> ACTIVITY
Lines with the word "vzdálenosti" are the ones wanted. Copy each of them from the entries below.
★ ★ ★
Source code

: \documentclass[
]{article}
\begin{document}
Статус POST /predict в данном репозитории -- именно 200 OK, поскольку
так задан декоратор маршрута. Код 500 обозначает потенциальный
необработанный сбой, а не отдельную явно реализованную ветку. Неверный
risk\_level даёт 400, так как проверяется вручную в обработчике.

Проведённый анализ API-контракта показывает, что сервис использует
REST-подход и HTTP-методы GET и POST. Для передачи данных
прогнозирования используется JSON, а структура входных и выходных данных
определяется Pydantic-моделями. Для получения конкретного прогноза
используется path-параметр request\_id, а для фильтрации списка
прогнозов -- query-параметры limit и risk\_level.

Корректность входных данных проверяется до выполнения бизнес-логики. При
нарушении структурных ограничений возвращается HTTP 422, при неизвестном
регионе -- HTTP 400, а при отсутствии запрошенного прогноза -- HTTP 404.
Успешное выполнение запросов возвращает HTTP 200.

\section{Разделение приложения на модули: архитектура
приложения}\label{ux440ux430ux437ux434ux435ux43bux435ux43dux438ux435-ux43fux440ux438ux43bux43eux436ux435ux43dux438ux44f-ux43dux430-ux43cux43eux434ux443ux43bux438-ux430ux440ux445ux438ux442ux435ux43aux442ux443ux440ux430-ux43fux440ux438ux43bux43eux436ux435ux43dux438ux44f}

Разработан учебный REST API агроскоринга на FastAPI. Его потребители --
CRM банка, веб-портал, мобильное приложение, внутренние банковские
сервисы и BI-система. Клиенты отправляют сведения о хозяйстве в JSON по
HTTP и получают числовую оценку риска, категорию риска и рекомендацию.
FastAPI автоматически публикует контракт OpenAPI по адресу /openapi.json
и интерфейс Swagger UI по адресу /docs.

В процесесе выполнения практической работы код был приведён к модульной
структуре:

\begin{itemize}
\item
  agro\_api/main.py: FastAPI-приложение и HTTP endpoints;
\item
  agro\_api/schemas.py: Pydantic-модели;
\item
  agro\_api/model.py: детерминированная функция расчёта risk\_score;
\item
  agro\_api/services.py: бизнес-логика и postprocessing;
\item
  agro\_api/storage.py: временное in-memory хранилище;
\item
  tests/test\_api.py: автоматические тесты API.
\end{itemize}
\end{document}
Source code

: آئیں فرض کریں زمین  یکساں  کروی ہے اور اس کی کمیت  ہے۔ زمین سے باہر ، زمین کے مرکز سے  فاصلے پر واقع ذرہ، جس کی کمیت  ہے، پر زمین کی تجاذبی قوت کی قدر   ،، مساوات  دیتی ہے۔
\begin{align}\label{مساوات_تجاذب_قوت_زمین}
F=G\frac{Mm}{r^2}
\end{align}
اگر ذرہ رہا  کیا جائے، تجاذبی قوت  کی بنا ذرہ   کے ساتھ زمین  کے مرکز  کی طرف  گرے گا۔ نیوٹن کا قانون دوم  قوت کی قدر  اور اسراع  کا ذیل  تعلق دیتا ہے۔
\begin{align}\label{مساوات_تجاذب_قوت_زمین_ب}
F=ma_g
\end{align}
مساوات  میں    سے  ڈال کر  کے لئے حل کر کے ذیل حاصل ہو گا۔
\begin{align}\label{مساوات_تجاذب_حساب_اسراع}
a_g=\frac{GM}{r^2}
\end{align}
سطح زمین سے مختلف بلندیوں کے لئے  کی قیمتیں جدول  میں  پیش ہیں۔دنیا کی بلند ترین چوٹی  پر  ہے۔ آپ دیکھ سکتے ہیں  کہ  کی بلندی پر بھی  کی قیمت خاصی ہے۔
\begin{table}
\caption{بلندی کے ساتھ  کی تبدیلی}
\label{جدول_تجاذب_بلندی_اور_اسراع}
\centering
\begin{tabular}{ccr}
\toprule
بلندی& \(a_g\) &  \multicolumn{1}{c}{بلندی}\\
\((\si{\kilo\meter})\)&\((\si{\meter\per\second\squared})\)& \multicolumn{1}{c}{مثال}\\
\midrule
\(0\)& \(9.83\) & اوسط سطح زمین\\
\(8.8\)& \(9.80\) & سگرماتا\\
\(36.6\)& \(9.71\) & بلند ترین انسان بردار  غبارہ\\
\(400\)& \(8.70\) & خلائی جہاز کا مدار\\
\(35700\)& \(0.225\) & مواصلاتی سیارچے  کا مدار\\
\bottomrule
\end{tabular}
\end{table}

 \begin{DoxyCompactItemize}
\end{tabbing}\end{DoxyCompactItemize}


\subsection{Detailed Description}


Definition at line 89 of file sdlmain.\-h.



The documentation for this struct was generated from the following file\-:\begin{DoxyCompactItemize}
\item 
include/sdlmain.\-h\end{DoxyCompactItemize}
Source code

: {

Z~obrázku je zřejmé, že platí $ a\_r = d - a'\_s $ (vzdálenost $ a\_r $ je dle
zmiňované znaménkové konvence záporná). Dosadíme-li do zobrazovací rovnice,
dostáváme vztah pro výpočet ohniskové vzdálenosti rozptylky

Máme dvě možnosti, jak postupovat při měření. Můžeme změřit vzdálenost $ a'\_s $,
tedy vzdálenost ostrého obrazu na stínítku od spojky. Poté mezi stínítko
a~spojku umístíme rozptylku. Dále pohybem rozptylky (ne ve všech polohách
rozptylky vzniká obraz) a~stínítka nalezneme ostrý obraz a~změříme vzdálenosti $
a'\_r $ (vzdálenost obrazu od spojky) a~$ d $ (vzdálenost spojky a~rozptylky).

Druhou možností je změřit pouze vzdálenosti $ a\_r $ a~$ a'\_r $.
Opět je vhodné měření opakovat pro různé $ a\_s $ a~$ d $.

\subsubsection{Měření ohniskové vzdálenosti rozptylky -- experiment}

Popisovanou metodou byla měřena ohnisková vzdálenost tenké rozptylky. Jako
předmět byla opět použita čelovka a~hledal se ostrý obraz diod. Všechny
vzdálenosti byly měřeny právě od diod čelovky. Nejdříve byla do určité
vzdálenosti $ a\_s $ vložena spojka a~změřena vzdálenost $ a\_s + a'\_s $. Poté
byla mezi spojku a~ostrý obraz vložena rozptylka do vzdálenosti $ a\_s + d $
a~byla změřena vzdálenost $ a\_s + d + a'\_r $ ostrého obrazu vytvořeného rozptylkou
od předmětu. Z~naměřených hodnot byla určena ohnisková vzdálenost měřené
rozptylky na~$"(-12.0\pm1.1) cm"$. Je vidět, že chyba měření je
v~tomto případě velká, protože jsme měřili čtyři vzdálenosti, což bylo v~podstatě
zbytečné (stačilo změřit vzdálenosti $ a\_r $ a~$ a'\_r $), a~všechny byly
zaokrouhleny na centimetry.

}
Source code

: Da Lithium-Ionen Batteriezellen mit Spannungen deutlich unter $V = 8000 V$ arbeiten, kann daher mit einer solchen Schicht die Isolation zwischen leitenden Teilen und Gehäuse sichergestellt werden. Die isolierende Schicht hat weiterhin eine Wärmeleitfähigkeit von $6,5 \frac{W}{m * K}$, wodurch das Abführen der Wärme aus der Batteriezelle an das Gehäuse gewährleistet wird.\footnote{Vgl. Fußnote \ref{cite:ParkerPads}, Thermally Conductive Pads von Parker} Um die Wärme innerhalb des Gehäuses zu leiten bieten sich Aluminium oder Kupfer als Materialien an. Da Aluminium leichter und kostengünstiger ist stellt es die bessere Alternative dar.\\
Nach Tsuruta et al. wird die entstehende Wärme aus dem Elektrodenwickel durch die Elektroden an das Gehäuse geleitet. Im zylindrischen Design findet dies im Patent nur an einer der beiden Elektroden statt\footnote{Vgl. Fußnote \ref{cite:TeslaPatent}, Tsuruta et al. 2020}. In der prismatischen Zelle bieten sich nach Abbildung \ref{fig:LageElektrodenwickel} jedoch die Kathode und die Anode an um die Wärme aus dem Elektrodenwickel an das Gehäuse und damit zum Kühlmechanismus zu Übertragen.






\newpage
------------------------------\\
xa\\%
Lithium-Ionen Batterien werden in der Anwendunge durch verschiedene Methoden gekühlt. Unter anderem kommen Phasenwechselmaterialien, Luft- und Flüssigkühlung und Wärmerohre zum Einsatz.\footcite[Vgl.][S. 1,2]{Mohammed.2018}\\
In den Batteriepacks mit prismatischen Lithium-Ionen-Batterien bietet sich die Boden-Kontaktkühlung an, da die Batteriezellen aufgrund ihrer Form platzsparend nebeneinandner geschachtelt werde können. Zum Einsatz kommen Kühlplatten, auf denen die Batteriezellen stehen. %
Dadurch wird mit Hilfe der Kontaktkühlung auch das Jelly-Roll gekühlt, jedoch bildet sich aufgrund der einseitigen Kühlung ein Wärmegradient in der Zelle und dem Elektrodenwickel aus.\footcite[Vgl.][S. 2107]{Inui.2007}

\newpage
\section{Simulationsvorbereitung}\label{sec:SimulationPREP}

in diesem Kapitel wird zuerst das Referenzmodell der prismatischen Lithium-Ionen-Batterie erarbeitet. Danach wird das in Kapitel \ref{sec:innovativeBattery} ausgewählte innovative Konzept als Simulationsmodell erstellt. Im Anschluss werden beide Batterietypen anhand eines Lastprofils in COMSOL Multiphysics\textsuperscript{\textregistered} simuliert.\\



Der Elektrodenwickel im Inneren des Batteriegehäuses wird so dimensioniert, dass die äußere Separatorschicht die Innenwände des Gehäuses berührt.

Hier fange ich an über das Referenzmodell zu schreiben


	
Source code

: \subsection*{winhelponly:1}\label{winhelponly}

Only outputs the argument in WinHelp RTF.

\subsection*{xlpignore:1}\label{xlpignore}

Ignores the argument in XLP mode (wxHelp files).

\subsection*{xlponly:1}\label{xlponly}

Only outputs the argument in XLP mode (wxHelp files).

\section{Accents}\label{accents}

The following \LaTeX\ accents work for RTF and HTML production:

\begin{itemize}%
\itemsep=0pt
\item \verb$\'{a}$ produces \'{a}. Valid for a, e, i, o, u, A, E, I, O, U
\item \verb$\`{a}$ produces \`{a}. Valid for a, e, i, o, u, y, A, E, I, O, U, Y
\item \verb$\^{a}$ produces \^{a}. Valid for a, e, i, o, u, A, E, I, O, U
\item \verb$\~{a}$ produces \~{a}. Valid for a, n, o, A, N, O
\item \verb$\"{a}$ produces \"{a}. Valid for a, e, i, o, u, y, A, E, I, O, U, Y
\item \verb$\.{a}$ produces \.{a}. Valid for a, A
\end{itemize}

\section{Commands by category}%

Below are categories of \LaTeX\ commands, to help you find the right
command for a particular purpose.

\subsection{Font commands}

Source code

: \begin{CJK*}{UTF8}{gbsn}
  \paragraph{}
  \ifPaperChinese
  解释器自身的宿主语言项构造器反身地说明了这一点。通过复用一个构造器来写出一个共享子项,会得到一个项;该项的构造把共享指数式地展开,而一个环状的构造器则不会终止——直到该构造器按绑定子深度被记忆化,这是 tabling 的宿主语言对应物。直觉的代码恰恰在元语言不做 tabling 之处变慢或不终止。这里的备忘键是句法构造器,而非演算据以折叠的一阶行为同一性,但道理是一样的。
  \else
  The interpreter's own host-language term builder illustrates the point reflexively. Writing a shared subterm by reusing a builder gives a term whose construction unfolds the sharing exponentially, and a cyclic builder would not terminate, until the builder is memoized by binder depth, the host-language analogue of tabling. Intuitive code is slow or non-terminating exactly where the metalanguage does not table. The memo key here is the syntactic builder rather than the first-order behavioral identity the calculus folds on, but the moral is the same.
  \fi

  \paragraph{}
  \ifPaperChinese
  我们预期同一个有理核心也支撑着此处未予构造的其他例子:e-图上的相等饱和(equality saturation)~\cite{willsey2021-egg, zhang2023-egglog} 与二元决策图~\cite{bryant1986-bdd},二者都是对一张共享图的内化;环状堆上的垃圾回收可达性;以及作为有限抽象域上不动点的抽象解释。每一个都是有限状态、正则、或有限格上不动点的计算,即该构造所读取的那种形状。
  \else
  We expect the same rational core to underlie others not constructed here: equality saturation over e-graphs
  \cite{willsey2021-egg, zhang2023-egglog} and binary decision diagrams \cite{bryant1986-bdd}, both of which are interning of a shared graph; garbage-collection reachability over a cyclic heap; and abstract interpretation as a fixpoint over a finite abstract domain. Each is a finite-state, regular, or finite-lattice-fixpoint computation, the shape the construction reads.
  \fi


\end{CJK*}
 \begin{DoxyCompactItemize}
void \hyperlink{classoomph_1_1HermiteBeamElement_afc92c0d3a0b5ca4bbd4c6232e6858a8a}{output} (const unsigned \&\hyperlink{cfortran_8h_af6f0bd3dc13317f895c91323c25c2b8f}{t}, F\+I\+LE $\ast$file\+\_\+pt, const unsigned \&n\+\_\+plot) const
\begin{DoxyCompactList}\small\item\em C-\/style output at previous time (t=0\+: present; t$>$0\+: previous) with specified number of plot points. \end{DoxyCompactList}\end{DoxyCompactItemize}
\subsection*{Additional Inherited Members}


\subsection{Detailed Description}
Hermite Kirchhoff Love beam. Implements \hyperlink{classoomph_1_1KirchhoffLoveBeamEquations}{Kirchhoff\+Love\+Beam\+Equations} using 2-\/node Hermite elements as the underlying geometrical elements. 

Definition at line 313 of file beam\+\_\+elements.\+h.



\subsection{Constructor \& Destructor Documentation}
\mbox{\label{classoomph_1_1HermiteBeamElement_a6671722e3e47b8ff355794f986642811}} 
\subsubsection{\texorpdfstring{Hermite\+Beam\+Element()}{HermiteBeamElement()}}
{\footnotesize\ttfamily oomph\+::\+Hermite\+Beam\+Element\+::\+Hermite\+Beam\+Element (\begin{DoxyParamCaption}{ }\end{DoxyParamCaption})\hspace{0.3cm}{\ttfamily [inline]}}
★ ★ ★
> COMPLETED EXERCISE
dostáváme vztah pro výpočet ohniskové vzdálenosti rozptylky
rozptylky vzniká obraz) a~stínítka nalezneme ostrý obraz a~změříme vzdálenosti $
Druhou možností je změřit pouze vzdálenosti $ a\_r $ a~$ a'\_r $.
\subsubsection{Měření ohniskové vzdálenosti rozptylky -- experiment}
vzdálenosti byly měřeny právě od diod čelovky. Nejdříve byla do určité
vzdálenosti $ a\_s $ vložena spojka a~změřena vzdálenost $ a\_s + a'\_s $. Poté
byla mezi spojku a~ostrý obraz vložena rozptylka do vzdálenosti $ a\_s + d $
v~tomto případě velká, protože jsme měřili čtyři vzdálenosti, což bylo v~podstatě
zbytečné (stačilo změřit vzdálenosti $ a\_r $ a~$ a'\_r $), a~všechny byly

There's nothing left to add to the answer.